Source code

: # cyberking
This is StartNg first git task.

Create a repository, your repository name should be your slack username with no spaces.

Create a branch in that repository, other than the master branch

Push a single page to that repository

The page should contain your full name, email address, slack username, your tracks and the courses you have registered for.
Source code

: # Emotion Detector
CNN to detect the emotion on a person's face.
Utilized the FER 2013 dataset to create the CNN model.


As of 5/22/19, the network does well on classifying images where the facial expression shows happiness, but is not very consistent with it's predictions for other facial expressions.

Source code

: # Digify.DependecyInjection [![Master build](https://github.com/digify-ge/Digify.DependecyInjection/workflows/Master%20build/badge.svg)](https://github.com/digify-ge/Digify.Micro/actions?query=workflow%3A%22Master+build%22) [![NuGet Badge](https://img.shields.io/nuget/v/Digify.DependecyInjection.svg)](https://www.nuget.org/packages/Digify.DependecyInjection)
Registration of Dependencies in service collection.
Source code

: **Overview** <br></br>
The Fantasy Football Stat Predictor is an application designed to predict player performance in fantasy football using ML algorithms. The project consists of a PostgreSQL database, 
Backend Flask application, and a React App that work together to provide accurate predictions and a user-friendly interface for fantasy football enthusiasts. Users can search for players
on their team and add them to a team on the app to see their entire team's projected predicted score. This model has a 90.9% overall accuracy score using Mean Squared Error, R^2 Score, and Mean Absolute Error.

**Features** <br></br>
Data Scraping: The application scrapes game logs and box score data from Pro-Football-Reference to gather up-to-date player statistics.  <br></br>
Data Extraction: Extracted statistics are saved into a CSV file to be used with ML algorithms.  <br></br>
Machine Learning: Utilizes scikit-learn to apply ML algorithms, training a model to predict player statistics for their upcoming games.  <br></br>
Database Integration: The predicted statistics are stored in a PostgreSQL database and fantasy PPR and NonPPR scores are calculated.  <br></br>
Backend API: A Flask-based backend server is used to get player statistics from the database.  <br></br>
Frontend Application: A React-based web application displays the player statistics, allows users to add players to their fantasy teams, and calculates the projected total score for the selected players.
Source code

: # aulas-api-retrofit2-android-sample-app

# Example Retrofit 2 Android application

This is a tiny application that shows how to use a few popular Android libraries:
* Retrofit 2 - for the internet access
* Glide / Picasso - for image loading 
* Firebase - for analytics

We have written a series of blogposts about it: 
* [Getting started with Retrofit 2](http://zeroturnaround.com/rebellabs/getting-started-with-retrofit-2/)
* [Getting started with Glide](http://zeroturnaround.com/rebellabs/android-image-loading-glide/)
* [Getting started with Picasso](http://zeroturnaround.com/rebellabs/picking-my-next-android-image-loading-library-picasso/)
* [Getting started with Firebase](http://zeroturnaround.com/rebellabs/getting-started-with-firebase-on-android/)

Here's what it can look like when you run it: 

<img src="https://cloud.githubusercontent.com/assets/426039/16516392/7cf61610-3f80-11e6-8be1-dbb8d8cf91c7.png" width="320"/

• _How to complete this task_
Copy the material above so that it matches line for line.

• _Answer box_
Source code

: # cyberking
This is StartNg first git task.

Create a repository, your repository name should be your slack username with no spaces.

Create a branch in that repository, other than the master branch

Push a single page to that repository

The page should contain your full name, email address, slack username, your tracks and the courses you have registered for.
Source code

: # Emotion Detector
CNN to detect the emotion on a person's face.
Utilized the FER 2013 dataset to create the CNN model.


As of 5/22/19, the network does well on classifying images where the facial expression shows happiness, but is not very consistent with it's predictions for other facial expressions.

Source code

: # Digify.DependecyInjection [![Master build](https://github.com/digify-ge/Digify.DependecyInjection/workflows/Master%20build/badge.svg)](https://github.com/digify-ge/Digify.Micro/actions?query=workflow%3A%22Master+build%22) [![NuGet Badge](https://img.shields.io/nuget/v/Digify.DependecyInjection.svg)](https://www.nuget.org/packages/Digify.DependecyInjection)
Registration of Dependencies in service collection.
Source code

: **Overview** <br></br>
The Fantasy Football Stat Predictor is an application designed to predict player performance in fantasy football using ML algorithms. The project consists of a PostgreSQL database, 
Backend Flask application, and a React App that work together to provide accurate predictions and a user-friendly interface for fantasy football enthusiasts. Users can search for players
on their team and add them to a team on the app to see their entire team's projected predicted score. This model has a 90.9% overall accuracy score using Mean Squared Error, R^2 Score, and Mean Absolute Error.

**Features** <br></br>
Data Scraping: The application scrapes game logs and box score data from Pro-Football-Reference to gather up-to-date player statistics.  <br></br>
Data Extraction: Extracted statistics are saved into a CSV file to be used with ML algorithms.  <br></br>
Machine Learning: Utilizes scikit-learn to apply ML algorithms, training a model to predict player statistics for their upcoming games.  <br></br>
Database Integration: The predicted statistics are stored in a PostgreSQL database and fantasy PPR and NonPPR scores are calculated.  <br></br>
Backend API: A Flask-based backend server is used to get player statistics from the database.  <br></br>
Frontend Application: A React-based web application displays the player statistics, allows users to add players to their fantasy teams, and calculates the projected total score for the selected players.
Source code

: # aulas-api-retrofit2-android-sample-app

# Example Retrofit 2 Android application

This is a tiny application that shows how to use a few popular Android libraries:
* Retrofit 2 - for the internet access
* Glide / Picasso - for image loading 
* Firebase - for analytics

We have written a series of blogposts about it: 
* [Getting started with Retrofit 2](http://zeroturnaround.com/rebellabs/getting-started-with-retrofit-2/)
* [Getting started with Glide](http://zeroturnaround.com/rebellabs/android-image-loading-glide/)
* [Getting started with Picasso](http://zeroturnaround.com/rebellabs/picking-my-next-android-image-loading-library-picasso/)
* [Getting started with Firebase](http://zeroturnaround.com/rebellabs/getting-started-with-firebase-on-android/)

Here's what it can look like when you run it: 

<img src="https://cloud.githubusercontent.com/assets/426039/16516392/7cf61610-3f80-11e6-8be1-dbb8d8cf91c7.png" width="320"/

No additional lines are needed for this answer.